Why defense stocks are not "sin" stocks

By Larissa Fernand |  14-05-21 | 

Cyber security is one of the foremost concerns of the Aerospace and Defense (A&D) industry. Combatting cyber threats to defense and civil infrastructures has become a global priority for governments. Not too long ago, a U.S. federal government website was hacked and Australia's government and institutions were being targeted by sophisticated state-based cyber hacks.

So it should come as no surprise that some U.S. defense contractors rank among the world’s top 25 cyber security companies.

A very recently published article noted that tech startups were oblivious to one of the largest markets in the world, the U.S. Defense Department. The military awarded $445 billion in contracts in 2020, when the global market for software-as-a-service, one of the hottest sectors for startup creation and investment, was estimated at $104 billion.

Why defense as a “sin stock” is defunct.

The concept of sin stocks has given way to viewing businesses that have a positive impact on three parameters – Environment, Social, Governance.

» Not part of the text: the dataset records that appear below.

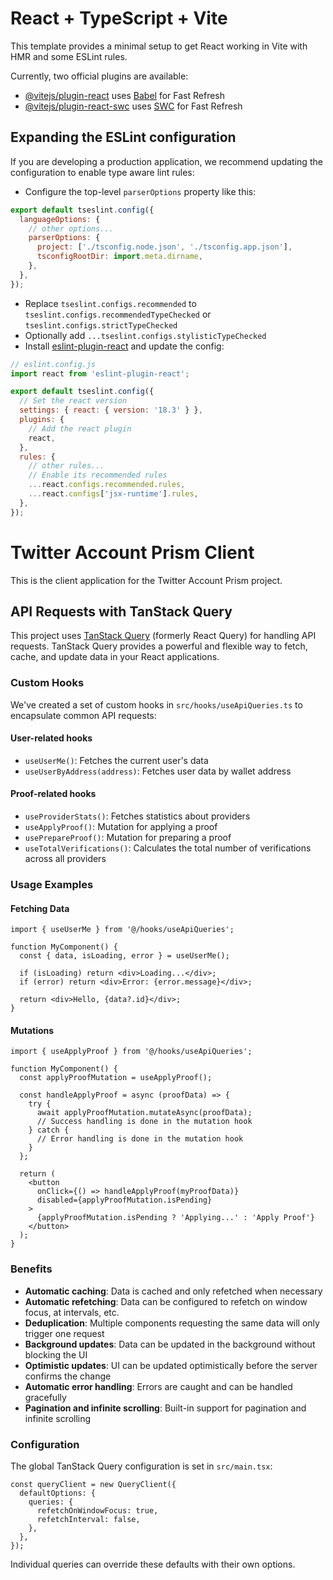 # React + TypeScript + Vite

This template provides a minimal setup to get React working in Vite with HMR and some ESLint rules.

Currently, two official plugins are available:

- [@vitejs/plugin-react](https://github.com/vitejs/vite-plugin-react/blob/main/packages/plugin-react/README.md) uses [Babel](https://babeljs.io/) for Fast Refresh
- [@vitejs/plugin-react-swc](https://github.com/vitejs/vite-plugin-react-swc) uses [SWC](https://swc.rs/) for Fast Refresh

## Expanding the ESLint configuration

If you are developing a production application, we recommend updating the configuration to enable type aware lint rules:

- Configure the top-level `parserOptions` property like this:

```js
export default tseslint.config({
  languageOptions: {
    // other options...
    parserOptions: {
      project: ['./tsconfig.node.json', './tsconfig.app.json'],
      tsconfigRootDir: import.meta.dirname,
    },
  },
});
```

- Replace `tseslint.configs.recommended` to `tseslint.configs.recommendedTypeChecked` or `tseslint.configs.strictTypeChecked`
- Optionally add `...tseslint.configs.stylisticTypeChecked`
- Install [eslint-plugin-react](https://github.com/jsx-eslint/eslint-plugin-react) and update the config:

```js
// eslint.config.js
import react from 'eslint-plugin-react';

export default tseslint.config({
  // Set the react version
  settings: { react: { version: '18.3' } },
  plugins: {
    // Add the react plugin
    react,
  },
  rules: {
    // other rules...
    // Enable its recommended rules
    ...react.configs.recommended.rules,
    ...react.configs['jsx-runtime'].rules,
  },
});
```

# Twitter Account Prism Client

This is the client application for the Twitter Account Prism project.

## API Requests with TanStack Query

This project uses [TanStack Query](https://tanstack.com/query/latest) (formerly React Query) for handling API requests. TanStack Query provides a powerful and flexible way to fetch, cache, and update data in your React applications.

### Custom Hooks

We've created a set of custom hooks in `src/hooks/useApiQueries.ts` to encapsulate common API requests:

#### User-related hooks

- `useUserMe()`: Fetches the current user's data
- `useUserByAddress(address)`: Fetches user data by wallet address

#### Proof-related hooks

- `useProviderStats()`: Fetches statistics about providers
- `useApplyProof()`: Mutation for applying a proof
- `usePrepareProof()`: Mutation for preparing a proof
- `useTotalVerifications()`: Calculates the total number of verifications across all providers

### Usage Examples

#### Fetching Data

```tsx
import { useUserMe } from '@/hooks/useApiQueries';

function MyComponent() {
  const { data, isLoading, error } = useUserMe();

  if (isLoading) return <div>Loading...</div>;
  if (error) return <div>Error: {error.message}</div>;

  return <div>Hello, {data?.id}</div>;
}
```

#### Mutations

```tsx
import { useApplyProof } from '@/hooks/useApiQueries';

function MyComponent() {
  const applyProofMutation = useApplyProof();

  const handleApplyProof = async (proofData) => {
    try {
      await applyProofMutation.mutateAsync(proofData);
      // Success handling is done in the mutation hook
    } catch {
      // Error handling is done in the mutation hook
    }
  };

  return (
    <button
      onClick={() => handleApplyProof(myProofData)}
      disabled={applyProofMutation.isPending}
    >
      {applyProofMutation.isPending ? 'Applying...' : 'Apply Proof'}
    </button>
  );
}
```

### Benefits

- **Automatic caching**: Data is cached and only refetched when necessary
- **Automatic refetching**: Data can be configured to refetch on window focus, at intervals, etc.
- **Deduplication**: Multiple components requesting the same data will only trigger one request
- **Background updates**: Data can be updated in the background without blocking the UI
- **Optimistic updates**: UI can be updated optimistically before the server confirms the change
- **Automatic error handling**: Errors are caught and can be handled gracefully
- **Pagination and infinite scrolling**: Built-in support for pagination and infinite scrolling

### Configuration

The global TanStack Query configuration is set in `src/main.tsx`:

```tsx
const queryClient = new QueryClient({
  defaultOptions: {
    queries: {
      refetchOnWindowFocus: true,
      refetchInterval: false,
    },
  },
});
```

Individual queries can override these defaults with their own options.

ESG attempts to capture the complexity of social and environmental systems, and business organizations. It is not narrow, where the fixation is on identifying the final output and classifying it as a sin stock. It goes beyond its 3-letter acronym to address how a company serves all stakeholders: employees, communities, customers, suppliers, shareholders, and the environment.

The A&D industry is a high-technology industry and covers a diverse set of companies providing products and services to civil and military customers. Stocks are evaluated on good company behaviour, rather than the narrow prism of purely controversial end products. I tackled this in Why sin stocks are an outdated concept.

In a July 2020 report, Sustainalytics listed a few parameters they consider when evaluating the ESG score of A&D firms.

  • ESG Risk Rating

ESG Risk Ratings indicate 5 levels of risk (Negligible / Low / Medium / High / Severe), rated on a spectrum of 0 to 40+. These take into account a company’s exposure to industry-specific ESG risks and how well a company is managing those risks.

The A&D industry is generally seen as high risk; 62% of companies considered high risk (ESG Risk Rating scores between 30 and 40), 21% considered severe risk (ESG Risk Rating scores above 40), primarily due to high exposure and mixed management.

  • Material ESG Issues

Relatively high exposure to material ESG risk due to several factors, including its concentration in highly regulated markets and high degree of regulatory scrutiny.

  • Product Governance

This is among the highest in the entire research universe, as quality and safety regulations are extremely tight, and even minor defects can have significant impacts. More than two thirds of the industry (68%) has high exposure score (i.e. >8); 49% of companies show weak management scores (i.e. scores 50). The combination of high exposure and weak management means that 17% of the industry have severe unmanaged risk (i.e. scores >8).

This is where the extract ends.